Neuropeptide NPFF, which is also recognized as a morphine-modulating peptide, was isolated from bovine brain in 1985 for the first time. It is expressed ubiquitously in the CNS and has the highest expression in the hypothalamus, medulla, posterior pituitary, and the dorsal horn of the spinal cord, which are involved in pain control. NPFF is involved in pain perception via the activation of specific non-opioid receptors. The NPFF receptor family is part of the GPCRs superfamily called the RF-amide receptors. The receptors were originally identified as opioid-induced analgesia modulators and hyperalgesia inducers. It has been demonstrated to regulate pain mechanisms in different experimental models of inflammation and neuropathic pain. NPFF receptors are distinct from opioid receptors as NPFF does not bind to opioid receptors, but rather stimulates specific NPFF receptors. Two G i/o protein-coupled receptors have been discovered as NPFF cognate receptors namely NPFFR1 (GRP147) and NPFFR2 (GPR74). Both NPSF and NPVF are ligands for GRP147. However, GPR147 has a great affinity for NPFF. These orphan receptors have specific roles in NPFF-mediated actions as they are differently coupled to G proteins. NPFF receptors (GPR74 and GRP147) are expressed in many parts of the central nervous system. NPFFR2 has a unique expression in pain-processing regions such as the thalamus and dorsal raphe nucleus. NPFFR2 is also synthesized in the cell bodies of DRG neurons and is translocated to the nerve terminals of the afferent sensory neurons in the spinal dorsal horn. These receptors are expressed at high density in the dorsal horns of the spinal cord. In rodents, it was clearly shown that NPFFR1 is widely expressed in the brain tissue, while the NPFFR2 is expressed exclusively in the spinal cord. Based on the distribution pattern of these receptors, it seems that NPFFR2 mediates pain transmission in the spinal cord. Whereas NPFFR1 participates in neuroendocrine functions. The lack of spinal NPFFR1 proposes the hypothesis that the antinociceptive action of NPFF is mediated via NPFFR2 activation, while the NPFF pro-nociceptive effects are mediated via NPFFR1. In the human spinal cord, NPFFR1 expression has been observed as a notable exception to other mammalian species, suggesting that NPFFR2 has the same role in pain processing as NPFFR1. This exception suggests that in humans, both NPFFR1 and NPFFR2 has a role in pain processing.

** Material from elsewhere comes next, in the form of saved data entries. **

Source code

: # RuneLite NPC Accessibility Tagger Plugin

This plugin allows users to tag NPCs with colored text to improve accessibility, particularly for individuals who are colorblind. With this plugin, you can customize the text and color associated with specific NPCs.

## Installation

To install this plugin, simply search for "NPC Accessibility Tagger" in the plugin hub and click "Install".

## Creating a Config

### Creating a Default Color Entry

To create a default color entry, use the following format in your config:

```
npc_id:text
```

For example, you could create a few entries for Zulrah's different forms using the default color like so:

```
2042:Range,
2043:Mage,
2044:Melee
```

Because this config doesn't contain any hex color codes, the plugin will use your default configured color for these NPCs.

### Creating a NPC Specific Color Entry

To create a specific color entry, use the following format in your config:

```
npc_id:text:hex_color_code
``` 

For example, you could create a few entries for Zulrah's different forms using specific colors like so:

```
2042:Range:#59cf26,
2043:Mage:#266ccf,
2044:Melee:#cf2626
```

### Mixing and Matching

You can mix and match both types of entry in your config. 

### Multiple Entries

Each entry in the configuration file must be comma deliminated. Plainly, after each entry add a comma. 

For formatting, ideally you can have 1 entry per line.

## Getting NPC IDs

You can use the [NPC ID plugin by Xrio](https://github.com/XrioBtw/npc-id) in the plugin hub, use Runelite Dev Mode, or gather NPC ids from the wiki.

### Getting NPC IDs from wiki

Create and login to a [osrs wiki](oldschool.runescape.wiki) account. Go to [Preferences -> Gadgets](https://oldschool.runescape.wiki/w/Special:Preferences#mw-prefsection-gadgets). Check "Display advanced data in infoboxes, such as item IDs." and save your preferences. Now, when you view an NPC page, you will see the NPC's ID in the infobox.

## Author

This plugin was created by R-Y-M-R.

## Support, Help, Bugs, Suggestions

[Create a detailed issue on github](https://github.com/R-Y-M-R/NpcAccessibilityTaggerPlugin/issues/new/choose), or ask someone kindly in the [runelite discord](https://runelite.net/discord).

The role of the NPFF-NPFFR system was primarily studied in nociception and opioid-induced analgesia. NPFF-NPFFR signaling caused either pain or analgesia depending on the route of administration or receptor type that was activated. Accordingly, the effect of NPFF and its analogs on pain has been reported with contradictory reports. In an experimental model of neuropathic pain, by unilateral ligation of two spinal nerves, administration of NPFF into the PAG significantly attenuated tactile allodynia. Moreover, in CFA-induced inflammation and unilateral sciatic nerve constriction models, i.t. and i.c.v. administration of NPFF dose-dependently attenuated the allodynia. In contrast, i.t. and i.c.v. injections of NPFF had no significant effects on thresholds to acute thermal or mechanical stimulation, which suggests the NPFF role in the modulation of chronic but not acute pain.